Granoff happens to be one of those people who does not seem to be limited in the number of superstars that have come his way. Perfect Sting, of course, is the latest example.

Perfect Sting was undefeated in 10 starts last year with earnings of $534,300 and easily earned Dan Patch divisional honors as 2-Year-Old Colt Pacer of the Year. Although Perfect Sting got beat in his first start this year—finishing second by a head in a Pennsylvania Sires Stakes division on May 16 at The Downs at Mohegan Sun Pocono—Granoff is hoping the colt can bring home a Meadowlands Pace trophy and check a race off his bucket list. His son, Michael, has higher hopes.

“The one thing my dad hasn’t had is a Horse of the Year and I sure hope that’s what he gets this year,” said Michael. “No one deserves it more.”

Perfect Sting is one of 15 horses Val d’Or has in training with Holloway.

“My horses are only with Joe,” said Granoff, who, in addition to his racehorses, also shares ownership in six broodmares with Brittany Farms. “I have fun with Joe and I am partners with having fun. I trust Joe and am loyal. We have a great friendship and kid each other all the time.”

Holloway agrees with Granoff’s sentiments.

“I’ve been blessed to have great guys as owners like Bob Suslow, Lee DeVisser, Ted Gewertz, Marty—they love racing horses and are good people,” he said. “They will do anything to help you, and that’s what Marty does. He has helped me a lot. When I hurt my shoulder, he tried to get me the best surgeon and doctors.” (Holloway was hurt in a training accident earlier this year and has been unable to climb into the sulky since.)

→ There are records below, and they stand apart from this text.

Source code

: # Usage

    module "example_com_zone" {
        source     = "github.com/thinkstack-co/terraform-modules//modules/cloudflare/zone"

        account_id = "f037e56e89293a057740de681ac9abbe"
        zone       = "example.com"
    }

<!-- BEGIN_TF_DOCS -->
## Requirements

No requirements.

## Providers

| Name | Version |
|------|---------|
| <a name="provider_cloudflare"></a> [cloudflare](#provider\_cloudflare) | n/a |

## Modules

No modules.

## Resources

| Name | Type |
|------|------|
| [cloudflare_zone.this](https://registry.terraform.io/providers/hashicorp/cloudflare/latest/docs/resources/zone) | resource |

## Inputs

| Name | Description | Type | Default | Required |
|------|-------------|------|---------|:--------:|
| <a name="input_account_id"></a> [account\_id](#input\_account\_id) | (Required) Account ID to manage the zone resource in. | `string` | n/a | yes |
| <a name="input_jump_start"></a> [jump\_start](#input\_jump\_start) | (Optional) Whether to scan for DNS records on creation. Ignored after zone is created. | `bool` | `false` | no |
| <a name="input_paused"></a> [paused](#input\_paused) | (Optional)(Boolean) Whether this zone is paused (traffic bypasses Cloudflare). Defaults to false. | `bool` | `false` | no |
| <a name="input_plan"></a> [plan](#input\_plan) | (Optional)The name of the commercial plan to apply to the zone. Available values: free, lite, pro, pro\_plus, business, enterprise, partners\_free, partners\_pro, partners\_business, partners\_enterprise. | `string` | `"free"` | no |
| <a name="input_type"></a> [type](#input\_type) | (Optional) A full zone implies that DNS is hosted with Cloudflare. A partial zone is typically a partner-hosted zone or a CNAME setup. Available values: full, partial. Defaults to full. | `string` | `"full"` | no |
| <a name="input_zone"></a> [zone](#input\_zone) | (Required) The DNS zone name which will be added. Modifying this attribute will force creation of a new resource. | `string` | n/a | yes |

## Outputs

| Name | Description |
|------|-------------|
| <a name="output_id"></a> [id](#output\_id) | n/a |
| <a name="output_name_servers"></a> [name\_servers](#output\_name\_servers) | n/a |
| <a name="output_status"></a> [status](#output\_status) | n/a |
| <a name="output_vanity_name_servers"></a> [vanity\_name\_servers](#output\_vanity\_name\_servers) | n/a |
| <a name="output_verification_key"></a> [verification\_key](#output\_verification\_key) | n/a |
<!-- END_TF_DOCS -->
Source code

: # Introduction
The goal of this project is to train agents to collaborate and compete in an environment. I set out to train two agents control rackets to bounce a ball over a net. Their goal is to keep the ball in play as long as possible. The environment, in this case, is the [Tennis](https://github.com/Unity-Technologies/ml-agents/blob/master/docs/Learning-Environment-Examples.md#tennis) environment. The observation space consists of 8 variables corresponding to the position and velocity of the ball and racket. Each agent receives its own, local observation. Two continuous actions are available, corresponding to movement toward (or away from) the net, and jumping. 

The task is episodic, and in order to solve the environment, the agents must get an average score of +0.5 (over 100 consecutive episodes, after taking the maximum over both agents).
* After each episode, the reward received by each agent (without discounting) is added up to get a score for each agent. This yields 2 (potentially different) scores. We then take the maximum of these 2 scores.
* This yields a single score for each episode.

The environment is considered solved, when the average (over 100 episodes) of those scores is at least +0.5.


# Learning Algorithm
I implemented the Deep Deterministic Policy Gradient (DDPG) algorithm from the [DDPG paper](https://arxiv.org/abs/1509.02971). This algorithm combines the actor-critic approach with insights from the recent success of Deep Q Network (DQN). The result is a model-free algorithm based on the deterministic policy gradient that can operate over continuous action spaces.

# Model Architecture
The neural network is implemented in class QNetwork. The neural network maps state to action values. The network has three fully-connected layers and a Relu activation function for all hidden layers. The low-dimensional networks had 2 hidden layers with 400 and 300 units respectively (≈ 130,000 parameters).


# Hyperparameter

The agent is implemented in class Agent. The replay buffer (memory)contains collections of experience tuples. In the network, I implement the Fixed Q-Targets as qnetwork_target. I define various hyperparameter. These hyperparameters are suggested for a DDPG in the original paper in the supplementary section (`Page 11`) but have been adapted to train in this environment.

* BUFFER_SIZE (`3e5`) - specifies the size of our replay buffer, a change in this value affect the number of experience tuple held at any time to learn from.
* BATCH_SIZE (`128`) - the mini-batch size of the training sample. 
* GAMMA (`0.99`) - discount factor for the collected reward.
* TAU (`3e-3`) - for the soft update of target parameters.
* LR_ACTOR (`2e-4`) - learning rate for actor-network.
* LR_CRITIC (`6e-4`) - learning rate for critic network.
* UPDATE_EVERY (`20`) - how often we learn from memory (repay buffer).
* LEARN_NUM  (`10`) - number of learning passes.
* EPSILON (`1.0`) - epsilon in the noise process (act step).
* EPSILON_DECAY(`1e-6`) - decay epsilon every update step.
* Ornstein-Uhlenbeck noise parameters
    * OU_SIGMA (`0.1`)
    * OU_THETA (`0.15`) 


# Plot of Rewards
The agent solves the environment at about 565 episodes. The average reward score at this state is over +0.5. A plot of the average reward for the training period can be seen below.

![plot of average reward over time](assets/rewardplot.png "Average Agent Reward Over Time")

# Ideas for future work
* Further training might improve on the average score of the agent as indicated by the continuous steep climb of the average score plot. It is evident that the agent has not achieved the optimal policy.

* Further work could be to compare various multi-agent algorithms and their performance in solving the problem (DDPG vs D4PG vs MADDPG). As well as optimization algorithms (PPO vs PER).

Granoff’s generosity extends in that virtually all of the major trophies won by his horses have ended up in the hands of their caretakers. Most recently, that was the case with Perfect Sting’s Breeders Crown trophy won last year at Harrah’s Hoosier Park. The crystal piece is in the home of longtime Holloway assistant Diane Lewis.

“The caretakers do all the work; they certainly deserve it,” said Granoff. HB

Gordon Waterstone is a USTA editorial specialist. To comment on this story, email us at readerforum@ustrotting.com.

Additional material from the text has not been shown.